Количественная оценка бактериального роста имеет важное значение для понимания микробной физиологии как явление системного уровня. Внедряются протокол для экспериментальных манипуляций и аналитический подход, позволяя для точного, высок объём анализ роста бактерий, который является ключевым предметом интереса в биологии систем.
Рост бактерий – это центральное понятие в развитии современной физиологии микроорганизмов, а также в расследовании сотовой динамика на уровне системы. Недавние исследования сообщили корреляции между роста бактерий и геном общесистемного события, такие как сокращение и транскриптом реорганизацию генома. Правильно анализировать бактериальный рост имеет решающее значение для понимания роста зависит от координации функций генов и клеточных компонентов. Соответственно требуется точной количественной оценки роста бактерий в духе высокой пропускной способности. Новые технологические разработки предлагают новые экспериментальные инструменты, которые позволяют обновления методов, используемых для изучения роста бактерий. Протокол, представил здесь использует Считыватель микропланшетов с оптимизированный экспериментальной процедуры для воспроизводимых и точные оценки роста бактерий. Этот протокол был использован для оценки роста нескольких описанных ранее штаммов Escherichia coli . Основные этапы протокола заключаются в следующем: подготовка большого числа клеток запасов в небольших флаконах для повторных тестов с воспроизводимые результаты, использование 96-луночных пластин для оценки роста высокой пропускной способностью и ручной расчет двух крупных Параметры (то есть, максимального роста скорость и плотность населения) представляющий динамику роста. По сравнению с традиционными колонии формирование подразделения (CFU) assay, который подсчитывает количество ячеек, которые культивировали в стеклянных трубок со временем на плитах агара, нынешний метод является более эффективным и дает более подробной временной записи изменения роста, но имеет более строгие предел обнаружения в низкой плотностью населения. В целом описан метод выгодно для точного и воспроизводимого высок объём анализа роста бактерий, которые могут использоваться для концептуальной выводы или сделать теоретические замечания.
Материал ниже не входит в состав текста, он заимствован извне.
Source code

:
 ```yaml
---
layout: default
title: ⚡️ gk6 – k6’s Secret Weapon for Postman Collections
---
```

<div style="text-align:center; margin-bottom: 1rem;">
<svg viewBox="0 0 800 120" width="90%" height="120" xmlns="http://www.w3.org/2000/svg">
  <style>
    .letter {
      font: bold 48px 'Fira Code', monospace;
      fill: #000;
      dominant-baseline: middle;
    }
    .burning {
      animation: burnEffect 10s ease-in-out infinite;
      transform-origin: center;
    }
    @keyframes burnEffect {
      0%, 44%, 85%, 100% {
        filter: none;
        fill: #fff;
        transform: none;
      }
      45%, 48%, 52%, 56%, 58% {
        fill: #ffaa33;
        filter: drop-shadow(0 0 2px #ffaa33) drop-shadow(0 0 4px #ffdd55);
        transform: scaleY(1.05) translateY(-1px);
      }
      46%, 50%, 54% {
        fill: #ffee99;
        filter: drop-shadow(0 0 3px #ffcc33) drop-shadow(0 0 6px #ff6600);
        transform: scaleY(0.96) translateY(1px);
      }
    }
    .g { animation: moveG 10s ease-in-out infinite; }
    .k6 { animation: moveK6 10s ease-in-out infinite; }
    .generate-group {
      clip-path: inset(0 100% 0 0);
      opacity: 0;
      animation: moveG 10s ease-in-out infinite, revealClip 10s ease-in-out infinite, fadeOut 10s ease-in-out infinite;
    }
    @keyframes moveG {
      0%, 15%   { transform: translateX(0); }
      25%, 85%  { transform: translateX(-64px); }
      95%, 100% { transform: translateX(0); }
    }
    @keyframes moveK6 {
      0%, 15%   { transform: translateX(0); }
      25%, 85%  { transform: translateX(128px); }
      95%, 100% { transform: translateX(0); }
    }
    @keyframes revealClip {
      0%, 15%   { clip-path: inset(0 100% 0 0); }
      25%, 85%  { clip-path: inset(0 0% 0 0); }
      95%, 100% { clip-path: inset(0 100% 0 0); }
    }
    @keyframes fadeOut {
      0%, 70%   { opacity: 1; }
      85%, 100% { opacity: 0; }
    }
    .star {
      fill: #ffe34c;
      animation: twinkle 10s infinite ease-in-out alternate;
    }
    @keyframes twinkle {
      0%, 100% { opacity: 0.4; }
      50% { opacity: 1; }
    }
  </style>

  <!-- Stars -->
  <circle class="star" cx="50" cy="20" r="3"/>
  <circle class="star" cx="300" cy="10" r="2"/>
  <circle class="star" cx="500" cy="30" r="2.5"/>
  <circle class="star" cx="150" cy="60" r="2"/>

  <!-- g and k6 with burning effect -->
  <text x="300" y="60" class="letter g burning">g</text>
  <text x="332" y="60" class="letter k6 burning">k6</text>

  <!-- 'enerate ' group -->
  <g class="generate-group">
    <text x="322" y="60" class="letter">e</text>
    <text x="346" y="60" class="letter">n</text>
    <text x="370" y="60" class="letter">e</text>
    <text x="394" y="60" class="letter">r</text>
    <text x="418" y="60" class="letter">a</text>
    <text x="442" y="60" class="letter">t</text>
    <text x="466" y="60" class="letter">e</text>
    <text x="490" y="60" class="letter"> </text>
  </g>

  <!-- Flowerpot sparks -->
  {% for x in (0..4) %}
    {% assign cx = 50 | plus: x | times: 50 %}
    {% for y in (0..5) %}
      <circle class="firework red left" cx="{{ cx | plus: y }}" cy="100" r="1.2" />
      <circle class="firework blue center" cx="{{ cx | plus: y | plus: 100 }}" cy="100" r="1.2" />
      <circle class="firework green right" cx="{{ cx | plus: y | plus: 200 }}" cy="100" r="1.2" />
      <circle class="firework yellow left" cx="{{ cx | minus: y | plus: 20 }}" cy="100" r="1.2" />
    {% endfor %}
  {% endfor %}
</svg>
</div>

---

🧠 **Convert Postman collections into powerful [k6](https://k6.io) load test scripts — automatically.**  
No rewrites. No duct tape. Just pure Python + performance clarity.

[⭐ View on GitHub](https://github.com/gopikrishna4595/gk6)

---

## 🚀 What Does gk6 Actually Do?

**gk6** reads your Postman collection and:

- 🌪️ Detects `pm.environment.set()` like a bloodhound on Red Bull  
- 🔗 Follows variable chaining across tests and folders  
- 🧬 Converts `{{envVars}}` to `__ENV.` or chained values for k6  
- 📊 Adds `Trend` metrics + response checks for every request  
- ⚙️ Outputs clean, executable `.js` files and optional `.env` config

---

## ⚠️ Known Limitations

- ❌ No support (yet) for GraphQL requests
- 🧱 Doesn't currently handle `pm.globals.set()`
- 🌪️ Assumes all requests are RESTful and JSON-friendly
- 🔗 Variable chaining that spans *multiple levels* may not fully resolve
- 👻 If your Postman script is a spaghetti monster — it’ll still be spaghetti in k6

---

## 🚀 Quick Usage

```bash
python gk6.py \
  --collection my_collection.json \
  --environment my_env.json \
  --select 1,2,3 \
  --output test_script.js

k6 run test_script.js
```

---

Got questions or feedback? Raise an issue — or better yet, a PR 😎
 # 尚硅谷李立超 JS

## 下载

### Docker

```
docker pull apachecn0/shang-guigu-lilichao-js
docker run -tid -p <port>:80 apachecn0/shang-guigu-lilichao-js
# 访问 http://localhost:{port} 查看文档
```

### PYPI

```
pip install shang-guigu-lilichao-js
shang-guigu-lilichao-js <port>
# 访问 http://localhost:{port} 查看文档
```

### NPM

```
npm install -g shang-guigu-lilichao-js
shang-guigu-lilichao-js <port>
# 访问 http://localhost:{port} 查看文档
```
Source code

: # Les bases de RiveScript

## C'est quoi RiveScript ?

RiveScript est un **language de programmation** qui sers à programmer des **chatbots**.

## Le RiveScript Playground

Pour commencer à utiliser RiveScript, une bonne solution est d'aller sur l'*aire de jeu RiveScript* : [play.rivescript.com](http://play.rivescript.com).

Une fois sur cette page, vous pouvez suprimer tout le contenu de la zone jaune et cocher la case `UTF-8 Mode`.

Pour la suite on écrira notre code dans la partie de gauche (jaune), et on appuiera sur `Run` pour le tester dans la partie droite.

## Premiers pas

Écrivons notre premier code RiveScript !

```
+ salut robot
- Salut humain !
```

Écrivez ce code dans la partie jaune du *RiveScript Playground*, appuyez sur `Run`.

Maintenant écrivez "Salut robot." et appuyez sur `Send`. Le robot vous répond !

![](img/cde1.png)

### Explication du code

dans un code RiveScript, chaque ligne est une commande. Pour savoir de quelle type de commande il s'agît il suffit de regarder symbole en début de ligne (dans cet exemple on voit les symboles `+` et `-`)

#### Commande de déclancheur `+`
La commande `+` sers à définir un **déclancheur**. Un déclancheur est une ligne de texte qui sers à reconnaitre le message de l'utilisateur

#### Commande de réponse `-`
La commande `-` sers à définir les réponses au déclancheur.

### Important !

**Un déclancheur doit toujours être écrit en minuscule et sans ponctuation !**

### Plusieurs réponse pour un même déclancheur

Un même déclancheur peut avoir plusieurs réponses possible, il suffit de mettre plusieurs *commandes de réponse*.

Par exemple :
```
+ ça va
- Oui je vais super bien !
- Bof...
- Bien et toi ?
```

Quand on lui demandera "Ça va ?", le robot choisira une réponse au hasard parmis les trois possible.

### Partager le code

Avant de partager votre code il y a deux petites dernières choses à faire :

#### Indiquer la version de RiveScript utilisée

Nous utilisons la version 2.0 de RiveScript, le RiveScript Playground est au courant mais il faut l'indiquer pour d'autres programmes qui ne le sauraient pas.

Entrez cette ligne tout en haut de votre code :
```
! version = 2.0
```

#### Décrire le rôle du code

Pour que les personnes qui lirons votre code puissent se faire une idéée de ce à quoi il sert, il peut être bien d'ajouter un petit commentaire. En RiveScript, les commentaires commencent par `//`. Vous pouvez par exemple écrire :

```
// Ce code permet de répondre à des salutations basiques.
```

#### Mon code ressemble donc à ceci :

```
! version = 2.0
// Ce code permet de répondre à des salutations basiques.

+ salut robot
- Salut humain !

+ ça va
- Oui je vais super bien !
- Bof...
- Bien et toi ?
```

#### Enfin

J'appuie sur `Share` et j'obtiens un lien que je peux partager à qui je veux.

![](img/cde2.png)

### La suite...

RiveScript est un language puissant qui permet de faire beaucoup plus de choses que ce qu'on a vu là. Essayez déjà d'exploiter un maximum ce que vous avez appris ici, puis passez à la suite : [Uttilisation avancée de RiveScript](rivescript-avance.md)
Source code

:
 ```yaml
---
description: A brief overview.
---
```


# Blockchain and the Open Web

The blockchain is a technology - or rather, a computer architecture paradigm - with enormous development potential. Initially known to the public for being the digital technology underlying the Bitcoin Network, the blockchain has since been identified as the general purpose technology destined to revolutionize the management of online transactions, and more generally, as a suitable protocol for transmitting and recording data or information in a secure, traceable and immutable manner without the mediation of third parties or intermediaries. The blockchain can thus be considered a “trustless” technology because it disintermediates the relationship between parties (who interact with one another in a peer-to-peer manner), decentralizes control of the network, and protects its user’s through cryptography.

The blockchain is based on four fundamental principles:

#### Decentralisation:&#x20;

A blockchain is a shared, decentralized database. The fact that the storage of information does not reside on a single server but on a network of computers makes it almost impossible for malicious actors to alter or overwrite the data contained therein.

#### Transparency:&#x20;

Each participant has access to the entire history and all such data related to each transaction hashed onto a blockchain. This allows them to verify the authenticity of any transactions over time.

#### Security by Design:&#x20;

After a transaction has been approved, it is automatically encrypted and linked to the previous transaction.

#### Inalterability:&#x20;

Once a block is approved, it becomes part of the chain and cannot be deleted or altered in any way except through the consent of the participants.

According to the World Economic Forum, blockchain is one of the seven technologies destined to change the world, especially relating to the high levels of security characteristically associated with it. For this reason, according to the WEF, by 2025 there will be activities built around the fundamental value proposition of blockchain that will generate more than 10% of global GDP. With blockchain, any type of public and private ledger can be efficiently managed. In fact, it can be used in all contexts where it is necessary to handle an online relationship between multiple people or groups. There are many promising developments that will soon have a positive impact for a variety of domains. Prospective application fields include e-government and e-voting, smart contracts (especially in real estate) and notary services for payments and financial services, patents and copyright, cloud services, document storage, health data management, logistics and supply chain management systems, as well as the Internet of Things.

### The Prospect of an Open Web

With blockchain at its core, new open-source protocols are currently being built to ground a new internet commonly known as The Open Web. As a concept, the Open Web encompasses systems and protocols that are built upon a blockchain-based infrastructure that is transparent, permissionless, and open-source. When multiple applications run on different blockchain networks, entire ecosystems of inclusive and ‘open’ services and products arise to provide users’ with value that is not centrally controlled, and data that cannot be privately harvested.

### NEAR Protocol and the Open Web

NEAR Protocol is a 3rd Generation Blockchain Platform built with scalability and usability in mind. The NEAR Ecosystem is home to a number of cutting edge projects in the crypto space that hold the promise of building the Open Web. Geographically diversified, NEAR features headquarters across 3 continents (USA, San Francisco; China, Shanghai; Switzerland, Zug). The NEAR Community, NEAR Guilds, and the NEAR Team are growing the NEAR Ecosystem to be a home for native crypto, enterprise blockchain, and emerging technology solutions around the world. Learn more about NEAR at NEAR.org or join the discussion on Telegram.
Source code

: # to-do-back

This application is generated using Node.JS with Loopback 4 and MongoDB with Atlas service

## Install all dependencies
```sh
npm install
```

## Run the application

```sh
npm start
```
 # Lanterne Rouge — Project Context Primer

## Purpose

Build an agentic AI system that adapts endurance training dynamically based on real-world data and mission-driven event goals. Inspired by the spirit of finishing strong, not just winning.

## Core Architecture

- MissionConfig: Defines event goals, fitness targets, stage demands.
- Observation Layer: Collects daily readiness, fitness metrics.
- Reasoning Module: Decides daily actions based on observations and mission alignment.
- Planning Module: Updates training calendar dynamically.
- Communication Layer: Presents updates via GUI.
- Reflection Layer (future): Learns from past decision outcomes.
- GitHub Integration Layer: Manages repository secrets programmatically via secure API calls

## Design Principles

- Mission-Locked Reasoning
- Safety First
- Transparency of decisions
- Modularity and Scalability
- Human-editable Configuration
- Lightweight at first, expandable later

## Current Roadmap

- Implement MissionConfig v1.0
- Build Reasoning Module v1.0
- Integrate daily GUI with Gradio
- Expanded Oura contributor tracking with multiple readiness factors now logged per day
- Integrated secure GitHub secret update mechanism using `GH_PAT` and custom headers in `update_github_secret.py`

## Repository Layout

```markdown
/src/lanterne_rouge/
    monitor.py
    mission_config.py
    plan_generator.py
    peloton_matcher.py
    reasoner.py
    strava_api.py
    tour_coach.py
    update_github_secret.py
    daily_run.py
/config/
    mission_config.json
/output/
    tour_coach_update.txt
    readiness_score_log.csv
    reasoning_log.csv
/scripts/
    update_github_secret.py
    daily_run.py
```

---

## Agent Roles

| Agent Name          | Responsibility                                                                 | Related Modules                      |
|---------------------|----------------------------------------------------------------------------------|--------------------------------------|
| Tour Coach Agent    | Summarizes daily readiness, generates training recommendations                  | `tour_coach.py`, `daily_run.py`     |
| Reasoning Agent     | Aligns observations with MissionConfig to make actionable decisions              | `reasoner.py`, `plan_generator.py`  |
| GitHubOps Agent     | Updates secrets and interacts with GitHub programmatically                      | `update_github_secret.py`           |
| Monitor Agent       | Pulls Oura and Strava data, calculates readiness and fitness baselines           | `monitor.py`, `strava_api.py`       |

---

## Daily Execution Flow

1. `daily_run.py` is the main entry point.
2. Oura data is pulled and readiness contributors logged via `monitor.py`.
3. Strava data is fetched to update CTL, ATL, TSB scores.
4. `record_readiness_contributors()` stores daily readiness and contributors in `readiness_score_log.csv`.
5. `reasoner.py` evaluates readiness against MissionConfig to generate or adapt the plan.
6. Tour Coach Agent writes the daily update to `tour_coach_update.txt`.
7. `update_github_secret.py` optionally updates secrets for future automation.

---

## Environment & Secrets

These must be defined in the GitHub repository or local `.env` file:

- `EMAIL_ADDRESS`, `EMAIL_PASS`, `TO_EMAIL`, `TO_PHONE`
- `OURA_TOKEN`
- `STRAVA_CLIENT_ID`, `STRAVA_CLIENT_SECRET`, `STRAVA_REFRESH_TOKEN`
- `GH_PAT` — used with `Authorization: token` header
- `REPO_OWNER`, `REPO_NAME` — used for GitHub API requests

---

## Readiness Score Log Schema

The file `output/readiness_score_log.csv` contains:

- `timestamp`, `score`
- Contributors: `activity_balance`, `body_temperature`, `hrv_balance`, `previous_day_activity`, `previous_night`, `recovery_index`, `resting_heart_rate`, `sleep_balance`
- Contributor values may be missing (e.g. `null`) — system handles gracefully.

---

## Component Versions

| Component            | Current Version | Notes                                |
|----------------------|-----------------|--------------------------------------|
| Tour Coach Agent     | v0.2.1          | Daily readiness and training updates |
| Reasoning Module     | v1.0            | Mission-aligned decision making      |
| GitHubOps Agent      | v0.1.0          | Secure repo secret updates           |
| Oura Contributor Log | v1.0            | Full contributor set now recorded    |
Микробиологические исследования часто начинаются с культурой бактериальных клеток и оценки кривых роста бактерий, которые представляют собой явление основных бактериальной физиологии1,2,3. Основные культуры принципы широко доступны в опубликованных исследований литературы и учебников, потому что Бактериальная культура является основным методологии. На уровне скамейке значительное внимание традиционно уделяется оптимизации роста СМИ и культивирования условий, но контролирования показателя роста, который скорее всего обеспечит еще большее понимание физиологии микроорганизмов, не был широко изучены4. Для экспоненциально растет бактерий, ключевым параметром клеточного государства является прирост, который было сообщено координироваться с геном, транскриптом и протеом5,6,7,8 . Таким образом количественные оценки бактериального роста имеет решающее значение для понимания физиологии микроорганизмов.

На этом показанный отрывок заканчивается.